According to UK’s The Guardian newspaper, the “WeWork debacle should be an indictment of modern finance.” With its intimate involvement with Saudi Arabian money, it’s certainly not the first indictment that SoftBank has been involved in. But there’s no sign that anyone is feeling particularly chastened.
From the US$1.7 billion payoff to WeWork’s co-founder Adam Neumann to give up control of the company whose value he destroyed, to news that WeWork’s parent We Co. is forming a gaming division, everybody seems convinced that slightly trimmed business as usual can justify the $13 billion that SoftBank has ploughed into it.
And WeWork isn’t alone in this. There’s Uber, whose rollout of its new financial products team is reported in TechCrunch’s “Startups Weekly” newsletter and elsewhere. The firm, which was hailed by TechCrunch as “one of the largest companies to ever emerge from the Silicon Valley tech ecosystem” is splurging into yet another business area in quest of that elusive thing called profits.
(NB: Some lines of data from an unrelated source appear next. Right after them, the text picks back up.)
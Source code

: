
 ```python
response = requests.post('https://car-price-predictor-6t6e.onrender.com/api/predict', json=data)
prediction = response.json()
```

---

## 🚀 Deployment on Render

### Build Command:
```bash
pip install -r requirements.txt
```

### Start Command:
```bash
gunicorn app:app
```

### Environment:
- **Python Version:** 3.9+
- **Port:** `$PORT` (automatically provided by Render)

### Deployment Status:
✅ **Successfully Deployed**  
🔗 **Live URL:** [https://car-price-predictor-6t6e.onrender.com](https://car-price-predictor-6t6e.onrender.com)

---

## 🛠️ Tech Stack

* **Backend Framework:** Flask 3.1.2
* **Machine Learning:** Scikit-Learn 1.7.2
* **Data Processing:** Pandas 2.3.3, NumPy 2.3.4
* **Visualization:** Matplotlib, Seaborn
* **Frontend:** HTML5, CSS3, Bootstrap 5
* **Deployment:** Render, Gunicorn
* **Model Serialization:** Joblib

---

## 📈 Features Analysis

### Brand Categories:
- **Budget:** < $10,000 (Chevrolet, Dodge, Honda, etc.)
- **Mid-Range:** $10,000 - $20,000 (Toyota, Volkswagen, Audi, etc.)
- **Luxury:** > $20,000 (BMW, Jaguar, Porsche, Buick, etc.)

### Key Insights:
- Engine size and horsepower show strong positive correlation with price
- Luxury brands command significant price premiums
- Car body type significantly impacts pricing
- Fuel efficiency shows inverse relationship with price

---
It’s not like this floundering about in search of a workable business is anything new. Neither Uber nor WeWork had much to offer in the way of an actual technology. Sorry, apps do not count. Business models do not count. These companies and their ilk have nothing to do with technology. What they are about is the slavering search for returns in a global financial market of moribund capital. The money is there: it can pour into any gimcrack vehicle that shows the slightest chance to pull ahead of the pack. Is it any wonder that SoftBank came out of Japan, the global poster child for massively underperforming stagnant assets?
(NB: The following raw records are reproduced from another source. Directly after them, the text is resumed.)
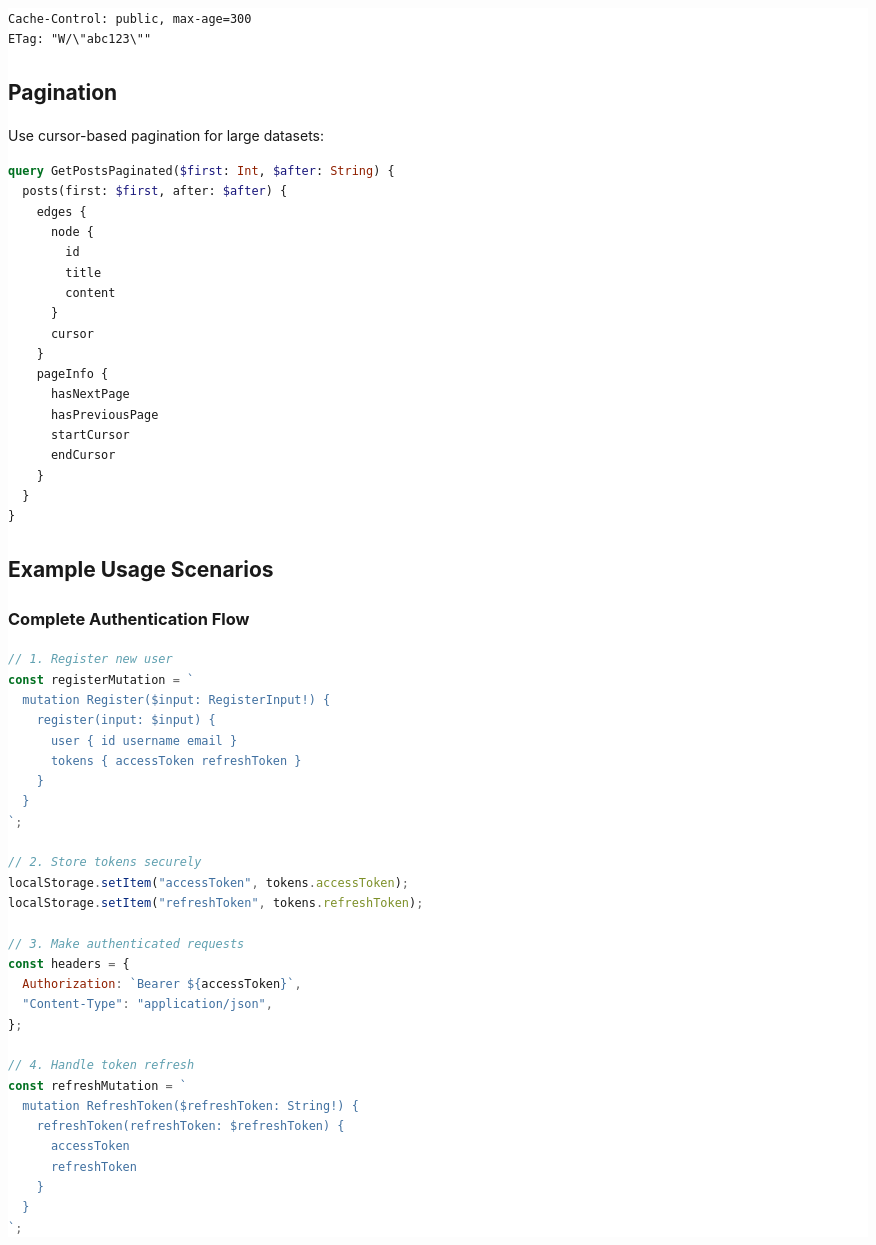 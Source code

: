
 ```
Cache-Control: public, max-age=300
ETag: "W/\"abc123\""
```

## Pagination

Use cursor-based pagination for large datasets:

```graphql
query GetPostsPaginated($first: Int, $after: String) {
  posts(first: $first, after: $after) {
    edges {
      node {
        id
        title
        content
      }
      cursor
    }
    pageInfo {
      hasNextPage
      hasPreviousPage
      startCursor
      endCursor
    }
  }
}
```

## Example Usage Scenarios

### Complete Authentication Flow

```javascript
// 1. Register new user
const registerMutation = `
  mutation Register($input: RegisterInput!) {
    register(input: $input) {
      user { id username email }
      tokens { accessToken refreshToken }
    }
  }
`;

// 2. Store tokens securely
localStorage.setItem("accessToken", tokens.accessToken);
localStorage.setItem("refreshToken", tokens.refreshToken);

// 3. Make authenticated requests
const headers = {
  Authorization: `Bearer ${accessToken}`,
  "Content-Type": "application/json",
};

// 4. Handle token refresh
const refreshMutation = `
  mutation RefreshToken($refreshToken: String!) {
    refreshToken(refreshToken: $refreshToken) {
      accessToken
      refreshToken  
    }
  }
`;
```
Yet the numbers show that the model isn’t working. Look at the cognitive dissonance at TechCrunch that couples “startups” with an $82 billion valuation. There is no financial, or moral, justification for heaping sky-high valuations on businesses that show only a capacity to destroy value.
Warnings from the likes of venture capitalist Nick Hanauer that “I see pitchforks” become even more pointed in the context of Mr. Neumann’s payout. For any investor or plutocrat even slightly concerned about geopolitical instability, where do you think the kind of resentment that helped fuel Brexit, and Donald Trump to the US presidency, is coming from? Not only does that kind of disproportionate return for effort fuel resentment, it also spotlights how broken the system is.
It’s time to get money, and growth, back into the kind of assets and financial areas that the public at large will accept, and that can deliver a remotely realistic match of valuation to value. The global economy and financial system may need a jumpstart, but not from the likes of Uber and WeWork.